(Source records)
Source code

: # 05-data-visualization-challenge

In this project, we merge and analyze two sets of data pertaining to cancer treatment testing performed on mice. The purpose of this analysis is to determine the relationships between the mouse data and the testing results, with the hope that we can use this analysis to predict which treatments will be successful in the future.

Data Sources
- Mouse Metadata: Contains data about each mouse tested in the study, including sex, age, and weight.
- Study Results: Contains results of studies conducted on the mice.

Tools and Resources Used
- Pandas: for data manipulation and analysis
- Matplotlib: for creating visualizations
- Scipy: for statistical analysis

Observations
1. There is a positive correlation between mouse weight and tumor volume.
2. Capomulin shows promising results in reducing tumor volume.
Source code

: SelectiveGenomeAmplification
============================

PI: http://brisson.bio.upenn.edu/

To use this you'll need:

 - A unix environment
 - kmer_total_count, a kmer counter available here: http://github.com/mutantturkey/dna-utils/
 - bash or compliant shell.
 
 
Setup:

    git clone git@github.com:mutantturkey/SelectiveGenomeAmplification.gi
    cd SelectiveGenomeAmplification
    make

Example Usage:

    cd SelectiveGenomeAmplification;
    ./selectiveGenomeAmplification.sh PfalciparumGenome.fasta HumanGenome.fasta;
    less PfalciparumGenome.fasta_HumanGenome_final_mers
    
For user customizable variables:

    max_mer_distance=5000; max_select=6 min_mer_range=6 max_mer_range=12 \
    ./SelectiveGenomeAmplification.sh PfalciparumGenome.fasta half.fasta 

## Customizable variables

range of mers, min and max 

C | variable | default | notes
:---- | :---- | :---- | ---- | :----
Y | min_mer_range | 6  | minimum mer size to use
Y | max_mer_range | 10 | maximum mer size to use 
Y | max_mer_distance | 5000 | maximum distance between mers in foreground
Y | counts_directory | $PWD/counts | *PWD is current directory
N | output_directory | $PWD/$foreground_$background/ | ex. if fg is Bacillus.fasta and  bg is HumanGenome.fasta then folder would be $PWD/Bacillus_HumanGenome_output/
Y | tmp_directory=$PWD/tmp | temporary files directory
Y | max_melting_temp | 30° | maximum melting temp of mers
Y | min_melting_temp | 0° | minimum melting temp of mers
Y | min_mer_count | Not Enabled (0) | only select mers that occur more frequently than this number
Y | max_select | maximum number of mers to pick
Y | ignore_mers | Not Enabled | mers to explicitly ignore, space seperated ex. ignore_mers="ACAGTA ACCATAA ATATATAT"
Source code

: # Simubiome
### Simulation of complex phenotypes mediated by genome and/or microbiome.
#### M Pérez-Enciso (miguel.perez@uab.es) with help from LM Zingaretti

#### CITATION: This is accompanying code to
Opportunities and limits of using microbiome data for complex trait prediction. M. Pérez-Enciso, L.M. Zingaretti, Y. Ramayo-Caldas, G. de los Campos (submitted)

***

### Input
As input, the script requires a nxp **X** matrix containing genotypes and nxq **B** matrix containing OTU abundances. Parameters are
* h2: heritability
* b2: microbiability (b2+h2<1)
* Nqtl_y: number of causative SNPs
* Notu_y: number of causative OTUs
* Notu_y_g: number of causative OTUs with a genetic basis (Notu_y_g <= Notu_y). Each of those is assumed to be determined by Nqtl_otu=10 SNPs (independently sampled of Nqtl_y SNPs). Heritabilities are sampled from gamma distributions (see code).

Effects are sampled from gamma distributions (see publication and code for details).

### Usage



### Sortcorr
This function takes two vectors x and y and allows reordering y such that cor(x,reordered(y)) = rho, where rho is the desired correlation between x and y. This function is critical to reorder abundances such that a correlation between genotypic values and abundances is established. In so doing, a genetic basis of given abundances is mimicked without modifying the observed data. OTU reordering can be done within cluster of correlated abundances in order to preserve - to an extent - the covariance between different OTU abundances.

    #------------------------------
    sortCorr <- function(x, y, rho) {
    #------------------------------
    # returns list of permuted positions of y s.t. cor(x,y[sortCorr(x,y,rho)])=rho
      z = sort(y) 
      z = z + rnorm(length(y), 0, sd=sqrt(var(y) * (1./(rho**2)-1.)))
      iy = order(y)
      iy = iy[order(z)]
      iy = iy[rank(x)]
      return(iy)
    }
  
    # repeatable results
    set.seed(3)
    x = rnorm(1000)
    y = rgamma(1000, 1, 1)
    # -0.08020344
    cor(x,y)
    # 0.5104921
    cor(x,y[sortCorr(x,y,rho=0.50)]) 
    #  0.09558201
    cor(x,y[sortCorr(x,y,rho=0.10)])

* Instructions to follow *
Output only an exact transcription of the lines above from the one with "As input, the" up to and including the one with "### Sortcorr".

* Answer to this exercise *
As input, the script requires a nxp **X** matrix containing genotypes and nxq **B** matrix containing OTU abundances. Parameters are
* h2: heritability
* b2: microbiability (b2+h2<1)
* Nqtl_y: number of causative SNPs
* Notu_y: number of causative OTUs
* Notu_y_g: number of causative OTUs with a genetic basis (Notu_y_g <= Notu_y). Each of those is assumed to be determined by Nqtl_otu=10 SNPs (independently sampled of Nqtl_y SNPs). Heritabilities are sampled from gamma distributions (see code).

Effects are sampled from gamma distributions (see publication and code for details).

### Usage



### Sortcorr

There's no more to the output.